Adele: I always think about the sad stories about women around the world who have to go through these awful things just to have equality. The biggest issue we face globally is women being treated as equals alongside men. Sadly, there’s reminders in the news that it’s not as easy for women in other countries and they don’t have the simple choices that we have. That’s what resonates with me the most. In some countries they still can’t vote, or drive, and it makes me feel really sad, but also lucky that I live in a country where I’m mostly treated as an equal.
Arlene: I want to say getting old. I never did, but I think it’s harder and harder for women to be treated as equals to men when they are ageing. I meet so many women who don’t want to retire, who feel that although their outer body is ageing, they feel young and vibrant, and face dreadful disappointment when they have to say goodbye to something. There needs to be a real choice in retirement. For those who are inspired to keep on working, they should be allowed to go on fulfilling themselves.
As a woman in the spotlight, what has been your biggest challenge?
Denise: I was lucky enough to grow up in a house where being a woman was never thought of as being any less. My gender has never held me back in my career and I’ve always been taken seriously. In this industry, gender and class don’t play a part. One thing I will say is that my depression started as post-natal depression started, and obviously men struggle with all sorts of mental health issues too, but that’s something only women go through after having a baby, and that has been my biggest life struggle.
Adele: To be totally honest, I’ve been really lucky. There’s six sisters in my family and my mum and dad, right from when we were little, always taught us to go and get what we want and to go for our dreams. I’ve always been inspired to do that. The thing that affected me most was losing an important woman in my life, and that was my auntie, who passed away suddenly and my world just changed. Getting over grief has been my biggest challenge as it has affected my confidence too. Working in media, you need confidence to be able to do your job properly, and that is my daily struggle.
Arlene: To retain my confidence after I was let go from ‘Strictly Come Dancing’. That was a hard battle.
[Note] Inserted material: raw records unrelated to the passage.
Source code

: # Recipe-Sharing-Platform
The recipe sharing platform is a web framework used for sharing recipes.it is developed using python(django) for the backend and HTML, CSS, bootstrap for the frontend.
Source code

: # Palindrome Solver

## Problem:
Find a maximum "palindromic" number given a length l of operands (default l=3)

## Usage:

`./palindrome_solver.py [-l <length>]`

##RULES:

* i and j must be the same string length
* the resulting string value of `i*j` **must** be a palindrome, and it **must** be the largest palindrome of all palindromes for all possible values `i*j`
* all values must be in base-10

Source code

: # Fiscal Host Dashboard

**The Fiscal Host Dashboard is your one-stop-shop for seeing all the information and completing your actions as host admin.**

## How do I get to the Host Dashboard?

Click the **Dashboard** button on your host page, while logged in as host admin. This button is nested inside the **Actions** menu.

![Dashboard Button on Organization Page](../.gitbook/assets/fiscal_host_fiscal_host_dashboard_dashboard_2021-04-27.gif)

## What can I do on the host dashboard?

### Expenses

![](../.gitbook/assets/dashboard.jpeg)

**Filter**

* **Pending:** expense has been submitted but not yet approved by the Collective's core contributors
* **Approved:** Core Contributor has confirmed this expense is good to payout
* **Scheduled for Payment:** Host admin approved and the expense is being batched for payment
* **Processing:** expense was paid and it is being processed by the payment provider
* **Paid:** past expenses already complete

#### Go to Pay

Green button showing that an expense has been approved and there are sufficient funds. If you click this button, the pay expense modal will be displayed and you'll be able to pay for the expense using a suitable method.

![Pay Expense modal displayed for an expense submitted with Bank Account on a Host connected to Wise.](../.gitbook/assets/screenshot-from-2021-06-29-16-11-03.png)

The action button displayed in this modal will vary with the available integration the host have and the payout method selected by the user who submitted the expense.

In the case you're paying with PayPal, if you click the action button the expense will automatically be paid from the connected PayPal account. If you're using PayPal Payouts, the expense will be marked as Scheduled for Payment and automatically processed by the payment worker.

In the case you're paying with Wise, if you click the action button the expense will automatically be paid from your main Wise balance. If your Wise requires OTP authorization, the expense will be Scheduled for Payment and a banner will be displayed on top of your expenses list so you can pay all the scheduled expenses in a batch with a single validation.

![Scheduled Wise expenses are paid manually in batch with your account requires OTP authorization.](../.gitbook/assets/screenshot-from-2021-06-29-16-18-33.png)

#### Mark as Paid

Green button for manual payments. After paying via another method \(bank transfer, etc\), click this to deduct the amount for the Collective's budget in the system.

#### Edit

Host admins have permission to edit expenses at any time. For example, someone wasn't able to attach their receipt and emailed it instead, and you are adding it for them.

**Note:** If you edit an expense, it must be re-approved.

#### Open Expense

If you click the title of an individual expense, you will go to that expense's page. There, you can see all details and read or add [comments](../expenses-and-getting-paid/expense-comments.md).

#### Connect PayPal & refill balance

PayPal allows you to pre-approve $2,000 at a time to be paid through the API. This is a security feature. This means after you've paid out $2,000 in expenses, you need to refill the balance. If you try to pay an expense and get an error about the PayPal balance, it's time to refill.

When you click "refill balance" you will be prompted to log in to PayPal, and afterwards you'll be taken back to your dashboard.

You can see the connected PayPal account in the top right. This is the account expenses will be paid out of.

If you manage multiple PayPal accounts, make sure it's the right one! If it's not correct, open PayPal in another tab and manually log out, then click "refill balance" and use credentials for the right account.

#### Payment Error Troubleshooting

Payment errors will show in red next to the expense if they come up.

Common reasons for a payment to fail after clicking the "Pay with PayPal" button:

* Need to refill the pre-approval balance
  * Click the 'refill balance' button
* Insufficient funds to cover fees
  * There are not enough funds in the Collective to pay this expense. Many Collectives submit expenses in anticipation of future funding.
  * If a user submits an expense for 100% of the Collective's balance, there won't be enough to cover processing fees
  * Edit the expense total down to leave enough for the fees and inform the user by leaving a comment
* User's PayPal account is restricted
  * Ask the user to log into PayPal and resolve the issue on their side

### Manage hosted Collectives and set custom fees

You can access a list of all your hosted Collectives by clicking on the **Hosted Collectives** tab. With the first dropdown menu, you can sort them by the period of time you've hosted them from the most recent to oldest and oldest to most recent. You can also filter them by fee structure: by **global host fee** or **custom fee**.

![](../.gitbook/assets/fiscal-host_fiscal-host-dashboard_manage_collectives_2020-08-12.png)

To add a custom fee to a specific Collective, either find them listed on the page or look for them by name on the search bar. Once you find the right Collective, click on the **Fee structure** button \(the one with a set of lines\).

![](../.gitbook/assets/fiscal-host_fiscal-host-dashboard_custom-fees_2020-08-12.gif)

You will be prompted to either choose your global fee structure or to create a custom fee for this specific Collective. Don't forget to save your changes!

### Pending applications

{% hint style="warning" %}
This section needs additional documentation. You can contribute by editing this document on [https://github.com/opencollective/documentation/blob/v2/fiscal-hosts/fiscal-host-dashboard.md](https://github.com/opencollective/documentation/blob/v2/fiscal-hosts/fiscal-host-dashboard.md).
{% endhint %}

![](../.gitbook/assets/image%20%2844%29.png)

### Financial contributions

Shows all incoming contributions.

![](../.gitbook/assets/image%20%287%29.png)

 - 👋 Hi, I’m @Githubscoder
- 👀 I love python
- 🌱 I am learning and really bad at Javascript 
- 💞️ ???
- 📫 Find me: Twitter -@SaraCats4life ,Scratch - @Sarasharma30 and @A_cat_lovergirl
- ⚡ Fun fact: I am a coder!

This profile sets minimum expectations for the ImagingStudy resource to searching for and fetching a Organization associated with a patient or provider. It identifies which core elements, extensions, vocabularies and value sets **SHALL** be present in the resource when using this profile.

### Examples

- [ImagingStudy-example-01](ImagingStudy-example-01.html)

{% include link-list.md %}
I learned not to think back, and only look forward. It is the only thing that keeps me going – find that place that you have where you were confident and sure of yourself. It’s a slow process, I tell you.
If you could give one piece of advice to young women today, what would it be?
Denise: Never be afraid to talk about your feelings – talking and sharing may help mental health problems down the line. Open the lines of communication with your mum and dad, or if you can’t do that, then find someone out of that. I also always say it’s nice to be important, but it’s important to be nice.
Adele: I had this teacher, Mrs Mills, at my all-girls school, and she was amazing. They always taught us that as women, we could achieve anything we wanted to. And I think that is what I would say – don’t let the fact you’re a woman hold you back and stop you from achieving your dreams.
Arlene: Believe in yourself, fight for what you want, and never lose the ability to challenge anyone.